AMMAN: Jordanian officials said on Wednesday the country had foiled two plots to smuggle millions of captagon tablets through a border post near Saudi Arabia, in the biggest seizure in years of drugs smuggled by Iran-linked networks operating in southern Syria.
Officials from the Drug Enforcement Administration said they “foiled the smuggling of a huge quantity of drugs that was on its way to a neighboring country, and arrested members of two gangs linked to regional drug smuggling networks,” according to a report by ammonnews.
The Public Security Directorate said about 9.5 million tablets and 143 kg of hashish were found.
The drugs haul had an estimated street value of between $95 million and $237.5 million, according to research published in the International Addiction Review Journal, based on assumptions that users pay in the range of $10-$25 a pill.

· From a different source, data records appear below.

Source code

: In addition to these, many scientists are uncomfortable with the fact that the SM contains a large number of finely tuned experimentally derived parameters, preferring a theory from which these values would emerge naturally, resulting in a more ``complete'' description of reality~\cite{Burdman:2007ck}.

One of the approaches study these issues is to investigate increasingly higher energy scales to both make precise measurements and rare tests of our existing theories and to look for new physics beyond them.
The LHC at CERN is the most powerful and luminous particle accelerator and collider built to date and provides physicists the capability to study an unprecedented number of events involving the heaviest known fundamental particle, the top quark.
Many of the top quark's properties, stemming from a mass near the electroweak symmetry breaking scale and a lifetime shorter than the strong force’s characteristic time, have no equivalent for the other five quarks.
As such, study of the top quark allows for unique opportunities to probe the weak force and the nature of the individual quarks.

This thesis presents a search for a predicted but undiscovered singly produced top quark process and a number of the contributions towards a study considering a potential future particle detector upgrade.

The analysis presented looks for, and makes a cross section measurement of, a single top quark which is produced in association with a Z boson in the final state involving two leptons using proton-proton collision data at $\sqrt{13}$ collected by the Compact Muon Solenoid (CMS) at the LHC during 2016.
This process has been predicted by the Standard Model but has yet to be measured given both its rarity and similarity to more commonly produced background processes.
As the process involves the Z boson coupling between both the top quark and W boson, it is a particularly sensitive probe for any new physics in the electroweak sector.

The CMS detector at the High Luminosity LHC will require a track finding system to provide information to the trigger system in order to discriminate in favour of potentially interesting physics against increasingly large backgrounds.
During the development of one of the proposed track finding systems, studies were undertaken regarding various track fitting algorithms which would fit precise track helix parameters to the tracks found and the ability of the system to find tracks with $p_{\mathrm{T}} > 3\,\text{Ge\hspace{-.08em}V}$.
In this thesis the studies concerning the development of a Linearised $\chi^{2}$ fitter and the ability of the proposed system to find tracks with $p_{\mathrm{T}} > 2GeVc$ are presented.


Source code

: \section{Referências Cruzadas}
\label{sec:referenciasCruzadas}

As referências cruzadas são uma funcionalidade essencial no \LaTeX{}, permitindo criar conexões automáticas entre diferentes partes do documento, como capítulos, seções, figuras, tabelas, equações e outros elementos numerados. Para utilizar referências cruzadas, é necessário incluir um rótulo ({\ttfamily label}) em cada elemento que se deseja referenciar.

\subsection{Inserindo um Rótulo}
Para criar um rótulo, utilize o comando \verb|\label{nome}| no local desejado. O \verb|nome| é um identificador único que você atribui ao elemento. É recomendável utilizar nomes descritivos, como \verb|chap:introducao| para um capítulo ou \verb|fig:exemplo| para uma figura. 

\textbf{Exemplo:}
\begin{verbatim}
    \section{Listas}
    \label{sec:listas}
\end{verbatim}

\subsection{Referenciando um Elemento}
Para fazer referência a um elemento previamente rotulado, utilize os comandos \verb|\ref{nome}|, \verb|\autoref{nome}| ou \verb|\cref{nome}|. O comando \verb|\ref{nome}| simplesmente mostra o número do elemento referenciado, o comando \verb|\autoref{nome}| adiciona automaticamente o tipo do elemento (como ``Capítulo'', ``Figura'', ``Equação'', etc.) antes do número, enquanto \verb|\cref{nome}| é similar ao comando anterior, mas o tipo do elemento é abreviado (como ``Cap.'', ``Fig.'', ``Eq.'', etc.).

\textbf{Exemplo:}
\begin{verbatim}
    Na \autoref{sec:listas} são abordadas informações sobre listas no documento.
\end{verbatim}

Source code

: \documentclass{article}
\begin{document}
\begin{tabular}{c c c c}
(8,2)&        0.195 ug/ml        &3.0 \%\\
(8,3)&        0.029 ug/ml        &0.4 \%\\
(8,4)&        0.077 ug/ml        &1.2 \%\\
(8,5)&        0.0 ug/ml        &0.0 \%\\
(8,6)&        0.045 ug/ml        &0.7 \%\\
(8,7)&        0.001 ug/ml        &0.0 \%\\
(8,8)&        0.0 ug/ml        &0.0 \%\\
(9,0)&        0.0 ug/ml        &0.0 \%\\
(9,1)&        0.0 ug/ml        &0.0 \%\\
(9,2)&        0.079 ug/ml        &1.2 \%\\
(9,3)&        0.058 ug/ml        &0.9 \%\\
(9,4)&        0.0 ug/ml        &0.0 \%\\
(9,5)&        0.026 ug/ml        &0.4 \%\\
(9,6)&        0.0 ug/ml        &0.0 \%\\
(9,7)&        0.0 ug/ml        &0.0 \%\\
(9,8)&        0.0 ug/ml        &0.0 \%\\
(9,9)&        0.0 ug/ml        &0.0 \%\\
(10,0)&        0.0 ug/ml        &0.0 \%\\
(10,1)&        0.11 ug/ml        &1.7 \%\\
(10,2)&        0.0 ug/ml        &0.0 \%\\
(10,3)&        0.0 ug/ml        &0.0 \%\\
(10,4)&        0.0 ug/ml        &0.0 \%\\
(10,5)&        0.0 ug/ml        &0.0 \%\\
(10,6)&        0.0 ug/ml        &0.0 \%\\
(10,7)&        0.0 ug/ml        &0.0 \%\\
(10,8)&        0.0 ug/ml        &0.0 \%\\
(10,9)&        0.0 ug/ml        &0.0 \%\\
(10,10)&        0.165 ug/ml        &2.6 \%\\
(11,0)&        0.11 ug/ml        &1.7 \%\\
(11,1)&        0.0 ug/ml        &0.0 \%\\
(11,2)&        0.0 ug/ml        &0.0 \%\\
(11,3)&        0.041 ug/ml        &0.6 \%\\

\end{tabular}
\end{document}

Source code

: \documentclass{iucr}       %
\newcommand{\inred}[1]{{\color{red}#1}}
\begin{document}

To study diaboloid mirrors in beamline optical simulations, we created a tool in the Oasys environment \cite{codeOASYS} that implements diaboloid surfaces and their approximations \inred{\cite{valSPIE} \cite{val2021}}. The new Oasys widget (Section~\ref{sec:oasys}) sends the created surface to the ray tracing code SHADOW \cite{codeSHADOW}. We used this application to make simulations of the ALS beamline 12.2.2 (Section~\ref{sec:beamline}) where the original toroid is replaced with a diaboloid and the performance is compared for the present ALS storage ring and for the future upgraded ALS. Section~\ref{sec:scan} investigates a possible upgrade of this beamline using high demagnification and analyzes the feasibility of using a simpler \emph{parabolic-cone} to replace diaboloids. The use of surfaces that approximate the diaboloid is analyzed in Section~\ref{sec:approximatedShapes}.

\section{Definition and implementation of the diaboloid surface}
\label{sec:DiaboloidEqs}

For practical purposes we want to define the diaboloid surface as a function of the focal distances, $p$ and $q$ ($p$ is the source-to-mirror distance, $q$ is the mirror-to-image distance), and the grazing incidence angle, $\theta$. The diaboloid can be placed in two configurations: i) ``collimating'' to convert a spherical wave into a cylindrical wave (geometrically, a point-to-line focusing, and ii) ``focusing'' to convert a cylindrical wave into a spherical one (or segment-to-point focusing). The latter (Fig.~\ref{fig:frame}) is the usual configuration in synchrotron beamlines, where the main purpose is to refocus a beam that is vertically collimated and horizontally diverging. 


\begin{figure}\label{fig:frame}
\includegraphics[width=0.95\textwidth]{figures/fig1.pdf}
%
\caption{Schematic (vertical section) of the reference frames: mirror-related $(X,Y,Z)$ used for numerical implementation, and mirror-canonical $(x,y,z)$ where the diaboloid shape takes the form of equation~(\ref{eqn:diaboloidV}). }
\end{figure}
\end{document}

Amphetamines are largely used by young men and teenaged boys across the Middle East, and the money raised through the sale of all narcotics are usually ploughed back into the drug trade while some find their way into organized crime and terrorism.
War-ravaged Syria has become the region's main site for the mass production of the addictive, amphetamine-type stimulant known as captagon, with Jordan a key transit route to Gulf states, Western anti-narcotics officials say.
Jordanian officials, like their Western allies, say Lebanon’s Iran-backed Hezbollah group and pro-Iranian militias who control much of southern Syria are behind a surge in the multi-billion-dollar drugs and weapons trade. Iran and Hezbollah deny the allegations.